Table 4. Reference genes stability calculated by BestKeeper based on CT.

Reference gene validation

To determine whether there is a significant difference between target gene expression normalized to the most stable reference genes and that normalized to the least stable reference genes, we analyzed the expression of PPARG at different developmental stages normalized to GAPDH, 18S and the geometric mean of PPIB and HMBS.

PPARG is an important regulator of many genes involved in adipogenesis [35] and is mainly expressed in intramuscular connective tissues in goat [36]. In vitro, up-regulation of PPARG allows for differentiation of pre-adipocytes into mature adipocytes in bovine adipose tissue, which is essential for promoting adipogenesis [37]. Additionally, some of the genes required for the terminal differentiation of adipocytes are under the control of PPARG [37]. PPARG is also involved in sustaining the adipocyte differentiation program and is an activator of fatty acid synthesis and storage [38], which is crucial to intramuscular fat deposition. Because of its critical role in intramuscular fat development, PPARG was chosen as the target gene for our study.

Our results suggest that the expression of PPARG varies during the development of skeletal muscle, which is consistent with the findings of our BestKeeper analysis. In both longissimus dorsi muscle and biceps femoris muscle, the expression pattern of PPARG across different developmental stages was similar when normalized to either PPIB&HMBS or GAPDH, whereas the expression pattern of PPARG was distinguishably different when normalized to 18S (Fig. 3). In longissimus dorsi muscle, compared with normalization against PPIB&HMBS, the most stably expressed genes, normalization against GAPDH led to a dramatic up-regulation of PPARG expression, with up to 2.8-fold changes observed at the peak of relative expression at 7 months. When PPARG expression was normalized to 18S, the peak of the expression occurred at 5 months, with up to 6.2-fold changes in expression compared with normalization against PPIB&HMBS. Similar results were detected in biceps femoris muscle.

Fig 3. Effect of normalization on PPARG gene expression in skeletal muscles.

The expression of PPARG was normalized to the geometric mean of PPIB&HMBS, 18S or GAPDH expression and is shown relative to expression at 12 months for longissimus dorsi muscle (A) and biceps femoris muscle (B). Error bars indicate SD.
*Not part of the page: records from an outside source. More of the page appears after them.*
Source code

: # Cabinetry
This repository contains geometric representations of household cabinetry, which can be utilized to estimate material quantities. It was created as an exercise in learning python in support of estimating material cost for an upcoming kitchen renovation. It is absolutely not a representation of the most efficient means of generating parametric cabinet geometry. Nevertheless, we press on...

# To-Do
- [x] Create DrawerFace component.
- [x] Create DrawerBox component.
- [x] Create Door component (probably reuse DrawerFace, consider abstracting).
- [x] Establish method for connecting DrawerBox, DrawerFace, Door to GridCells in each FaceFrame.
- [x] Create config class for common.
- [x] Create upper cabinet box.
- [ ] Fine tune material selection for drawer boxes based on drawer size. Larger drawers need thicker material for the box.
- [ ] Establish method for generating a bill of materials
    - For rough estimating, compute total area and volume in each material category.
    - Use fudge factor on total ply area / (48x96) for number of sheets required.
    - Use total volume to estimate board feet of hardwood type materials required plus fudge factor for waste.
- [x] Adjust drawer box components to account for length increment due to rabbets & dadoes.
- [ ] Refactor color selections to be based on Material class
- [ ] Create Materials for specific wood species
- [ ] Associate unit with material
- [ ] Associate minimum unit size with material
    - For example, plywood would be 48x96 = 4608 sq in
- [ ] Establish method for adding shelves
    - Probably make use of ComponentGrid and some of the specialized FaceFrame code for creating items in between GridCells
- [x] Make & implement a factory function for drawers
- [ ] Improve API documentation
Appropriate reference genes are indispensible for accurate data normalization and thus reliable results in studies of gene expression. However, numerous studies choose reference genes without proper validation, picking genes that have been used for qPCR analyses in other investigations or arbitrarily selecting commonly used reference genes (eg: GAPDH, ACTB and 18S). Unfortunately, the use of such empirical reference genes is problematic, as increased variability may occur under certain experimental conditions [39,40]. Moreover, many published studies have shown that a number of commonly used reference genes, which are subjectively thought to be invariable irrespective of experimental conditions and have been used in published IMF research [41,42,43], are regulated and can vary considerably [44,45,46]. Thus, there is no doubt that reference genes appropriate for a certain context may differ from those suitable for other circumstances and that universal reference genes cannot exist. Thus, proper validation of reference genes should be performed prior to data normalization.
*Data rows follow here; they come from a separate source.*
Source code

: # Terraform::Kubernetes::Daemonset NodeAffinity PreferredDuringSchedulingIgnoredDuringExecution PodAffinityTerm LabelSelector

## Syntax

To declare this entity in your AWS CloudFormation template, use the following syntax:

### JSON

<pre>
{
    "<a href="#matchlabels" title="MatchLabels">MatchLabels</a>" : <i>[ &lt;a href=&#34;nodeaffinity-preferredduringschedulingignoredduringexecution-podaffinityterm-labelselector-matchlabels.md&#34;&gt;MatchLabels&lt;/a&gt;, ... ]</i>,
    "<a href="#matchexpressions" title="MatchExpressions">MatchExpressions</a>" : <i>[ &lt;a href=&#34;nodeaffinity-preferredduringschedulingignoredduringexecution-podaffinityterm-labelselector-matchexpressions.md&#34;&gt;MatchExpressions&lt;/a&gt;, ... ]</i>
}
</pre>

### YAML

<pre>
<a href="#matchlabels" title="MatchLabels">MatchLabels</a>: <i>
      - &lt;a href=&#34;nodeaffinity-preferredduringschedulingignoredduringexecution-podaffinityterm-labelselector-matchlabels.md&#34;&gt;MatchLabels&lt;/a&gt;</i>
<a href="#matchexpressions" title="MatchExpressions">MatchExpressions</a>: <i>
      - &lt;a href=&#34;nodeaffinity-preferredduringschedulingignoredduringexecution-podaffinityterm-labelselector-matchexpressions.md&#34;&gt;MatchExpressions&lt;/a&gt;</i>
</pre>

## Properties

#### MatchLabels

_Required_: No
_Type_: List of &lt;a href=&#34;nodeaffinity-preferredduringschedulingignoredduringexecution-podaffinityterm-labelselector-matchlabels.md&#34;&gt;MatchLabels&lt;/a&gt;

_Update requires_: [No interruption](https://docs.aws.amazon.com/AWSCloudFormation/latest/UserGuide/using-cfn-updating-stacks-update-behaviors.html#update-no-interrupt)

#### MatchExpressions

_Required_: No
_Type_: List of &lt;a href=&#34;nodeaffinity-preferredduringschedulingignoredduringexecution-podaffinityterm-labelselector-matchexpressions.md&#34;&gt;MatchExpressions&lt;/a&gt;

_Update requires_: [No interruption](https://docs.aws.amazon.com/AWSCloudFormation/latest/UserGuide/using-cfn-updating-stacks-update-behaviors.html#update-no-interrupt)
In this study, eight candidate reference genes have been evaluated for stability across a number of developmental stages in both longissimus dorsi muscle and biceps femoris muscle. Several algorithms with different working rationales, such as geNorm, NormFinder and BestKeeper, have been developed to facilitate selection of appropriate reference genes. geNorm concentrates on pairwise comparisons of genes with the highest degree of similarity in the expression profile, considering only intergroup variation. Thus, the geNorm algorithm may not work well when co-regulated genes are included. Unlike geNorm and Bestkeeper, which are based on pairwise comparisons, NormFinder takes both intragroup and intergroup variations into account in the stability value it calculates for each candidate gene, which causes it to be less sensitive to genes with correlated expression. A direct evaluation of expression variation is performed for every candidate gene in each sample with NormFinder, testing each gene in a given context [20]. NormFinder, unlike geNorm, does not determine the optimal number of reference genes. BestKeeper enables the user to analyze reference and target genes simultaneously. For increased reliability, more than one type of algorithm should be used to evaluate reference genes because algorithms have different strengths and weakness.
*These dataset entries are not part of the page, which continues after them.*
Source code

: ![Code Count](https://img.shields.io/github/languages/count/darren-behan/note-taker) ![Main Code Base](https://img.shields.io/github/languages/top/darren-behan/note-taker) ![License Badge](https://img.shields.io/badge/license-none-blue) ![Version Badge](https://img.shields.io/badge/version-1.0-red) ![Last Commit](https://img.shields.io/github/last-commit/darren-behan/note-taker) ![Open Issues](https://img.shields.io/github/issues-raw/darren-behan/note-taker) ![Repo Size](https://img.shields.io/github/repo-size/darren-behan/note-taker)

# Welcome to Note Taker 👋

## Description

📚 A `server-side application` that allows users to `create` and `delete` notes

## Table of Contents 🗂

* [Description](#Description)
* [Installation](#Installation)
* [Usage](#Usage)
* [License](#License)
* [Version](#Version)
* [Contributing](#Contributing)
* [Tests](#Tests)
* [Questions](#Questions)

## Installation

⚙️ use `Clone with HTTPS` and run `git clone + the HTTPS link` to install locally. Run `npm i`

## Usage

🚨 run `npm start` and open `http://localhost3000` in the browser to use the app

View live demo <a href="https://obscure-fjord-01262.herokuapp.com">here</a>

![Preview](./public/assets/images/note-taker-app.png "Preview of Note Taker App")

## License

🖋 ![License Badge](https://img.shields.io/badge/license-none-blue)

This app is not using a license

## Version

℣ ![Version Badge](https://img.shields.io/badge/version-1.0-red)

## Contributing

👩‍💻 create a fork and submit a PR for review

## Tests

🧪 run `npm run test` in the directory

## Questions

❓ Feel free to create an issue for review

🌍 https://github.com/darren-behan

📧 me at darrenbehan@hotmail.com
To prevent possible bias, three complementary algorithms (geNorm, NormFinder and BestKeeper) were used in our study. Despite the differences between the algorithms, the results obtained from all three algorithms were consistent. PPIB and HMBS were found to be the most stable genes during the development of longissimus dorsi muscle and biceps femoris muscle, regardless of whether the samples were analyzed separately or together. PPIB was previously validated as a reference gene for studies on IMF deposition in beef [17]. In addition, PPIA, which belongs to the same group of cyclophilin proteins as PPIB [47], has been shown to be the best reference gene for longissimus dorsi muscle development in pig [48]. Thus, identical results were observed in our research and in previous studies, demonstrating that PPIB is an appropriate normalization factor in skeletal muscle. HMBS outperformed all of the candidates aside from PPIB and is regarded as an optimal reference gene in bovine skeletal muscle [14] and multiple goat tissues [49]. The reference genes RPLP0 and B2M, which are the most stable genes under some conditions [15,23,50], displayed only moderate stability in our study, suggesting that the best reference genes for one environment may be unsuitable for another. Our geNorm results indicate that the two reference genes with the most stable expression in all groups (PPIB and HMBS) are sufficient for data normalization. However, if more than two reference genes are used, as Vandesompele recommends [19], RPLP0 may be a good choice. RPLP0 ranked as the third-most stable gene in all groups in our geNorm analysis and was identified as the optimal reference gene for research involving IMF development in cattle [29] and milk somatic cells in goat [23]. 18S and GAPDH were the least stable genes tested, ranking in the bottom half of the list in all analyses. As such, neither are appropriate reference genes for skeletal muscle studies.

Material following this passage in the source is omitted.